School District Explores Options for KGHP-FM

The value of a community radio station depends upon whom you ask.

Abersold on the air.
Abersold on the air. Lisa Bryan, KP News

Kris Hagel, executive director of digital learning for Peninsula School District, commissioned an appraisal and educational assessment in July of KGHP-FM to consider its options as a school district and a radio station owner.

“Peninsula High School no longer offers classes in radio broadcasting due to a lack of student interest,” according to an email from Aimee Gordon, director of communications at PSD, sent to KP News.

“The study will tell us what’s needed to support the station if student interest increases,” Gordon wrote. “It will also help us determine the current value of the assets we have in the station. As a public agency responsible to the local taxpayers, we want to explore all of our options with KGHP.”

It is not the first time KGHP General Manager Spencer Abersold has been informed by the district that the local community radio station was at risk.

“I’m speaking out for the people who have put time, money, commitment and effort, thoughts and prayers –– everything that has gone into making this radio station happen,” Abersold told KP News.

According to Abersold, KGHP was created when community members Keith Stiles, Don Hoffman, Max Bice and Bill Boyd decided the community needed a radio station and went to the district, which agreed to be a partner in the endeavor in 1988. The community fund-raised to pay for all the equipment and the licensing, and gave it to the district.

“It began as a community station,” Abersold said. “I stand on the shoulders of giants and I want to ensure the kids growing up in this community have the same opportunities in life that I did.”

KGHP provides live-action radio coverage of home football games for both Peninsula and Gig Harbor high schools. They cover boys and girls varsity basketball at home games whenever possible and sometimes remotely at Gig Harbor High. They also cover high school baseball games occasionally at special events at Cheney Stadium in Tacoma. KGHP produces live broadcasts of Key Peninsula candidate forums, informs the public during outages, emergencies and disaster situations, and plays a wide variety of music.

Abersold said the station takes in around $40,000 a year in local sponsorships.

“This year we got a check from the Tacoma-Pierce County Health Department for $25,000 in addition to sponsorships from Pen Met Parks, the City of Gig Harbor, Gig Harbor Fire & Medic One, the YMCA and many others.”

In the early days of Covid, KGHP went into action. A hospital needed gloves and masks to be donated, information about meal deliveries and schedules had to go out, and other resources were made available.

For the first six months of the pandemic, the only people allowed in the school building were the principal, Abersold, and a custodian or two.

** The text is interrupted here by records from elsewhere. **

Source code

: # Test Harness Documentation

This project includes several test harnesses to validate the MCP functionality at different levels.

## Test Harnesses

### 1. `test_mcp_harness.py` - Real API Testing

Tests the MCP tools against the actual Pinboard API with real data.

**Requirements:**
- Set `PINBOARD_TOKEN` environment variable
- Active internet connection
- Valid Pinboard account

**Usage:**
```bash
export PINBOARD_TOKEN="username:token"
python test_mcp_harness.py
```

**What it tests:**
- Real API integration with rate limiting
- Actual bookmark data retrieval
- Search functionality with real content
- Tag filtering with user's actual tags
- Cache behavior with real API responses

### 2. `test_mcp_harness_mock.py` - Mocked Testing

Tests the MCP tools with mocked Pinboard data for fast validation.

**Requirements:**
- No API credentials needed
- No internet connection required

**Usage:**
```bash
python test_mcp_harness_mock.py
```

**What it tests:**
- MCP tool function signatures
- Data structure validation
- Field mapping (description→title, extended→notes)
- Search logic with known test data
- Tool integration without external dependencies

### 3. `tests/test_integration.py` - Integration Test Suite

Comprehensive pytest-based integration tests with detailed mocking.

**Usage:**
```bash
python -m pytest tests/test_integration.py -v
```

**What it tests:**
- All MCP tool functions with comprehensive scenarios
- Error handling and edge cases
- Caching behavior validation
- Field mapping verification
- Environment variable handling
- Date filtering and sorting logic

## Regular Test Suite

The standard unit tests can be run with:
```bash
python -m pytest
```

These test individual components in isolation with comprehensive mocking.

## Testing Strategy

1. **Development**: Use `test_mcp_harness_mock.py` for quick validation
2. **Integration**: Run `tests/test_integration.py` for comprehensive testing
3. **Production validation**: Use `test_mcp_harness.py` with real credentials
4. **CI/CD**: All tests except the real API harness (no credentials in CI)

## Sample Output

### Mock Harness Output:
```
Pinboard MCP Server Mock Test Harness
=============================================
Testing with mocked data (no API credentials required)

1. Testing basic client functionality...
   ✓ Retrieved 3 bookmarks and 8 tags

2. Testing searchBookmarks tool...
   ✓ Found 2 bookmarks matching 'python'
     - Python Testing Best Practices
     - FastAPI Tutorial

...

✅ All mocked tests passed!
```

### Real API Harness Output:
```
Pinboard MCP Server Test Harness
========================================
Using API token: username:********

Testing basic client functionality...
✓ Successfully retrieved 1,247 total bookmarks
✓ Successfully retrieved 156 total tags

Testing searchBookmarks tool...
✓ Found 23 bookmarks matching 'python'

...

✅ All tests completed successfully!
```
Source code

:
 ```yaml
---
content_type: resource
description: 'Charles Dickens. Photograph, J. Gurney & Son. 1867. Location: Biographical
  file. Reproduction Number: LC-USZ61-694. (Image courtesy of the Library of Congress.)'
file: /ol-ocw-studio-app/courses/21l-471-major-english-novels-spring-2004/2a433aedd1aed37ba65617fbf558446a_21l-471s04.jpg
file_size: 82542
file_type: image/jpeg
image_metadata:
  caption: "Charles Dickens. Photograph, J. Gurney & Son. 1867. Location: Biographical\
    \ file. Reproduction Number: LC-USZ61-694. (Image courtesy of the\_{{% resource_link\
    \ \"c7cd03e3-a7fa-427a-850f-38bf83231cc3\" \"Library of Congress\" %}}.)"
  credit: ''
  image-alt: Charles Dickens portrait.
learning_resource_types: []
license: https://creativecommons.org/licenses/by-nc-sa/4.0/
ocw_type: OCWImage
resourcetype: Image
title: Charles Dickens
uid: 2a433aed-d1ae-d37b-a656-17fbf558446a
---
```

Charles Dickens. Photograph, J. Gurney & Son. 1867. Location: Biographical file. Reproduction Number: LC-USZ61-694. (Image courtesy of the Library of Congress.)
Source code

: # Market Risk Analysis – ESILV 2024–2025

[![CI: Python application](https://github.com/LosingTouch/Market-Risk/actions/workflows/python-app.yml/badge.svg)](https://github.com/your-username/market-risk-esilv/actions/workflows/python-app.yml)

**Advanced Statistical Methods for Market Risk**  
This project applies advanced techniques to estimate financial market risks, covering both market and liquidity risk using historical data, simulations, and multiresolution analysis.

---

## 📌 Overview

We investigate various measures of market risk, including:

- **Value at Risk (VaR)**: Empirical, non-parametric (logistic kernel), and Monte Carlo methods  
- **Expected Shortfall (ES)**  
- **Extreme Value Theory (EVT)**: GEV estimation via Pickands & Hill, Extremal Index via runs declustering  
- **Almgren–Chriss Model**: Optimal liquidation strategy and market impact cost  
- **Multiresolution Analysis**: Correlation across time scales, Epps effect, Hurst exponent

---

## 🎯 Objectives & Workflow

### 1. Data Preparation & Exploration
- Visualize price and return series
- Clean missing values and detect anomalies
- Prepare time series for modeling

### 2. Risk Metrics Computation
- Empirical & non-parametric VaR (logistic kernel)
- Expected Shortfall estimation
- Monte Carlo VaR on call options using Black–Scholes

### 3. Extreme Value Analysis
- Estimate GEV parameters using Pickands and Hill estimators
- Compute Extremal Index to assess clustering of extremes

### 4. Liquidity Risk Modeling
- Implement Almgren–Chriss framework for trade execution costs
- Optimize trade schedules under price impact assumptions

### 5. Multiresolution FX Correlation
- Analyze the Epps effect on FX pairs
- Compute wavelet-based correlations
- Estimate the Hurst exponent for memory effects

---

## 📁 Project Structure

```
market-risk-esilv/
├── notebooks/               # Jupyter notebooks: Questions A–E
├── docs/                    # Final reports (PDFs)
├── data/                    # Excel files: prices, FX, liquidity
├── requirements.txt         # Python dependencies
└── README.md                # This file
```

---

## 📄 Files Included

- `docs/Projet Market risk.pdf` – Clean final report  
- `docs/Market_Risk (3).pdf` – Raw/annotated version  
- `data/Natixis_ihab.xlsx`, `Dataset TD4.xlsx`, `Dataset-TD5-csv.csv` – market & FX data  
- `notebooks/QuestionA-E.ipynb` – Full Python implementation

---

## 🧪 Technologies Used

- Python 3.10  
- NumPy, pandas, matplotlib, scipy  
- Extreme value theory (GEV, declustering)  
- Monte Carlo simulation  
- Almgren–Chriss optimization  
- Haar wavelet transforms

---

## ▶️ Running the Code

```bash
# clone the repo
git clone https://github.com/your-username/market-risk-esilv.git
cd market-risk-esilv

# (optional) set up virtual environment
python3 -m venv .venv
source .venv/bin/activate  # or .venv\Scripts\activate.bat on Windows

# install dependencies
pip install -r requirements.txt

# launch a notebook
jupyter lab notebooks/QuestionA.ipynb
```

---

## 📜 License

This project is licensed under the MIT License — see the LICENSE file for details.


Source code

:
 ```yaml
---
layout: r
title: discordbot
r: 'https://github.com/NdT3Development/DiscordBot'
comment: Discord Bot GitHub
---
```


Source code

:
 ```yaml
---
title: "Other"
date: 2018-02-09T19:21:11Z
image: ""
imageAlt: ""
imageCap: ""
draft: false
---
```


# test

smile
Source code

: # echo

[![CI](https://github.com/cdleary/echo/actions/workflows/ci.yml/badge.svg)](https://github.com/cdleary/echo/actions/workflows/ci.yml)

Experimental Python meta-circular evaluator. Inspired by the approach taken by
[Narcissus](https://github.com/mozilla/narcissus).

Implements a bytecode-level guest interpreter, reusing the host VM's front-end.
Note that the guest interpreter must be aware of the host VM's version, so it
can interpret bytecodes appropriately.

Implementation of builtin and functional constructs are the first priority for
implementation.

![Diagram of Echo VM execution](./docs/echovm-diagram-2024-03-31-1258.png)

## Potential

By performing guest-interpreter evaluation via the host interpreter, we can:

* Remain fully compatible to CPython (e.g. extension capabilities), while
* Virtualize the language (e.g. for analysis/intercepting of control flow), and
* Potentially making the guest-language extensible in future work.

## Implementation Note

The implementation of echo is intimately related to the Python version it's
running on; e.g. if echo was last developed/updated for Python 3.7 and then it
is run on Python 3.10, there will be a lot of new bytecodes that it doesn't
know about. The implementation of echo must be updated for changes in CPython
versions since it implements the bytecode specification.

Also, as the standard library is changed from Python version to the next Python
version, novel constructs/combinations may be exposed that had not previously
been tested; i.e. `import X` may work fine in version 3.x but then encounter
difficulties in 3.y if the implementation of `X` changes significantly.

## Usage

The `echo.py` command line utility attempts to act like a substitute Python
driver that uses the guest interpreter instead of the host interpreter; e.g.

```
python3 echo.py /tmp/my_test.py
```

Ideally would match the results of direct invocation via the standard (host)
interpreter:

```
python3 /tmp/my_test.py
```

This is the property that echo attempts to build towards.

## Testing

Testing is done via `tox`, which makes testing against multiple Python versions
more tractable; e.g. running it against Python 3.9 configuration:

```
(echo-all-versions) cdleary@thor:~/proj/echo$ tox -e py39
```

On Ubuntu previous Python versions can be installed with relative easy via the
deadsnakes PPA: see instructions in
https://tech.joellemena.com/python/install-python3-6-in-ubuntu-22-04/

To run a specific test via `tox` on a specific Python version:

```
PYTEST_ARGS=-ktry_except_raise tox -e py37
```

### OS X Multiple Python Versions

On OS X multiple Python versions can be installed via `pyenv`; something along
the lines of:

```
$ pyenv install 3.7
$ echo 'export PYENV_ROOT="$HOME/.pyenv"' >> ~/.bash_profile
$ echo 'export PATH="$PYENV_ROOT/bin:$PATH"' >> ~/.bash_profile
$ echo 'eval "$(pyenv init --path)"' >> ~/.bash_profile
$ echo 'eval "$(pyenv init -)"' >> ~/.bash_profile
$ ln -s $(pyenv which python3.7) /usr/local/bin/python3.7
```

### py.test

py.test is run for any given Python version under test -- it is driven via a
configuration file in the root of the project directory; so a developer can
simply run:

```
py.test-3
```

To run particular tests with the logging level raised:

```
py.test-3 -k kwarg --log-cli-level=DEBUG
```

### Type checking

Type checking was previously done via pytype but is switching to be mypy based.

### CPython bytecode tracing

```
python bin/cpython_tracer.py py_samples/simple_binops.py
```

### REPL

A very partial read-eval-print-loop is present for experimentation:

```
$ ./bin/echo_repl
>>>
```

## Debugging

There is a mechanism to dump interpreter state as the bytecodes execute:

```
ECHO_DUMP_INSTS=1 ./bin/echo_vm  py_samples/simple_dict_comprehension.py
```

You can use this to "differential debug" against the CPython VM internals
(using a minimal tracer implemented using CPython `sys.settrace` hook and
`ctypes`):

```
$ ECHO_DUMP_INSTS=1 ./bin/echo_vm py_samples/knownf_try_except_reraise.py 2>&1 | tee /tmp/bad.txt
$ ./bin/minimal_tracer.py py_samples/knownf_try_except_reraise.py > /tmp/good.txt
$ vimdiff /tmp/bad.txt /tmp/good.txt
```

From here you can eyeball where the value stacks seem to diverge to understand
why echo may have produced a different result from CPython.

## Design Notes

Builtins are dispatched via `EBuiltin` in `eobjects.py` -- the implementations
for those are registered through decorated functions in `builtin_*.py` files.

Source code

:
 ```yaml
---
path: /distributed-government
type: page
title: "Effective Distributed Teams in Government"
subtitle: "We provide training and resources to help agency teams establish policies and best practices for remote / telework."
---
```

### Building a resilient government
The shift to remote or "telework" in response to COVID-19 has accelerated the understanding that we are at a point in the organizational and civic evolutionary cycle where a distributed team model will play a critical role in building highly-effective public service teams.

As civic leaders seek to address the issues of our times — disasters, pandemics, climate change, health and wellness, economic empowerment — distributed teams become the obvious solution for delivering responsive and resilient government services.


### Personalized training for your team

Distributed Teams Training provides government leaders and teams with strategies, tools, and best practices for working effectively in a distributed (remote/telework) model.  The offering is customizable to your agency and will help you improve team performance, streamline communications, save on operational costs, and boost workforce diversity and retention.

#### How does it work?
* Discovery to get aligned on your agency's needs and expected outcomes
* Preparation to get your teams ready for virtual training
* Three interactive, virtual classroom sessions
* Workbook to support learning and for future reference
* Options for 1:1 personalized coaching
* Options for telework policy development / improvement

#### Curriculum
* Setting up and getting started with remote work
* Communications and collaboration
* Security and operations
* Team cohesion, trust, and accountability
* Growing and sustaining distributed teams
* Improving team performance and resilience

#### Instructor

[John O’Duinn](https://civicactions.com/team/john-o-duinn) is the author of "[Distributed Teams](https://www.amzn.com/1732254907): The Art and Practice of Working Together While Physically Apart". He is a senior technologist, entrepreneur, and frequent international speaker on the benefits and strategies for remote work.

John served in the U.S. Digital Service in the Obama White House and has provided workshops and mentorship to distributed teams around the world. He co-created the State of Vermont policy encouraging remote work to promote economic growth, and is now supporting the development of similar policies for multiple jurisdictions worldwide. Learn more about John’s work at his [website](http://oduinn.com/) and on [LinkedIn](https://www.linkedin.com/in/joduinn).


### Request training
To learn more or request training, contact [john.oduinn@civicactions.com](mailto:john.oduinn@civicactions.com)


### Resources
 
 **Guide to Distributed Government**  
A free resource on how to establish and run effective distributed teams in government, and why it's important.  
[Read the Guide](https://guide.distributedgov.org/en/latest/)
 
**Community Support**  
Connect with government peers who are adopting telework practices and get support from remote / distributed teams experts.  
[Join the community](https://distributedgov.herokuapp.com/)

“It was kind of creepy. There were moments it was absolutely surreal.” Abersold said.

Before the pandemic, he said he thought of emergencies as fires, earthquakes, and natural disasters. The emergence of Covid delivered the message that disaster can strike in many forms at any time. He believes that radio remains the best communication tool to reach everyone in an emergency.

“KGHP gives students an opportunity to learn and grow in a field they are passionate about. Maybe they aren’t a football star or a math genius … but they like to talk about things and can be entertaining,” Abersold said.

David Takehara, a junior at PHS, began broadcasting his own show, “The After School Drop,” as a freshman in a radio broadcasting class with Leland Smith, who retired last school year. His show counts down the top 30 songs in the U.S. each week, takes requests, and interacts on air with listeners who call the station.

“Right now, I’m one of the only student DJs,” Takehara said. His time in the studio in 2020 was cut short by Covid, but he was back on the air in late March and into July, hoping to return this fall.

Takehara thought of pursuing journalism for a while but found himself more interested in the technical aspects of broadcasting.

“That’s why I like KGHP, because not only do we get to produce our own shows but we also get to do everything behind the scenes,” he said. “It’s not just flipping switches and pressing some buttons. It’s learning how to use different programs and the best ways to transition this audio into that audio, figuring out how different audio files work together.”

There is no question Takehara wants to continue. He said Smith was “hip to the podcasting craze,” and students each produced a podcast as part of the class.

“I think there’s some crossover,” he said, “but I still like radio more because of the live aspect of it and being able to interact on the air with people.”

KGHP-FM broadcasts at 89.3, 89.9 and 105.7 with online streaming available on TuneIn.